▸ **What you need to do**:
Search the material for the word "программы" and copy every line in which it occurs.

▸ **Data records**:
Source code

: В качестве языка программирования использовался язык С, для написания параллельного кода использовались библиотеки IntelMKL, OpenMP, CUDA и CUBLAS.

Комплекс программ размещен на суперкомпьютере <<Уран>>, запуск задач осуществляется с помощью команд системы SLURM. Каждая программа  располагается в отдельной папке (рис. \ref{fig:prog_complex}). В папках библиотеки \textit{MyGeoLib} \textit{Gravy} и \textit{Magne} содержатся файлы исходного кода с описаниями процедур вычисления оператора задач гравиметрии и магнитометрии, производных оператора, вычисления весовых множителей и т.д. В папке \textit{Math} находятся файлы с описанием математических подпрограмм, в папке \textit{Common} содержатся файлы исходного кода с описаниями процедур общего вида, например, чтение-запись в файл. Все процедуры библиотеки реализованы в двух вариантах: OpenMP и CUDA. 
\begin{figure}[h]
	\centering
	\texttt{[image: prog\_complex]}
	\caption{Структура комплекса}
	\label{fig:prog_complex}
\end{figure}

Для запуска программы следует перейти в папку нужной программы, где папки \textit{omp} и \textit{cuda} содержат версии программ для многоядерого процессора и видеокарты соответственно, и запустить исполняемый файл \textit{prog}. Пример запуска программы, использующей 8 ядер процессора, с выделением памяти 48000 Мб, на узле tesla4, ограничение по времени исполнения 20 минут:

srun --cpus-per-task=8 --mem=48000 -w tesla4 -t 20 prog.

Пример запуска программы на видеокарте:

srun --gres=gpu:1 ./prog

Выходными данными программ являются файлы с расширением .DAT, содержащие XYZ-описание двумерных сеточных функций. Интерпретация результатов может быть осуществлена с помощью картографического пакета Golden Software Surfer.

▸ **Exercise result**:
Для запуска программы следует перейти в папку нужной программы, где папки \textit{omp} и \textit{cuda} содержат версии программ для многоядерого процессора и видеокарты соответственно, и запустить исполняемый файл \textit{prog}. Пример запуска программы, использующей 8 ядер процессора, с выделением памяти 48000 Мб, на узле tesla4, ограничение по времени исполнения 20 минут:
Пример запуска программы на видеокарте:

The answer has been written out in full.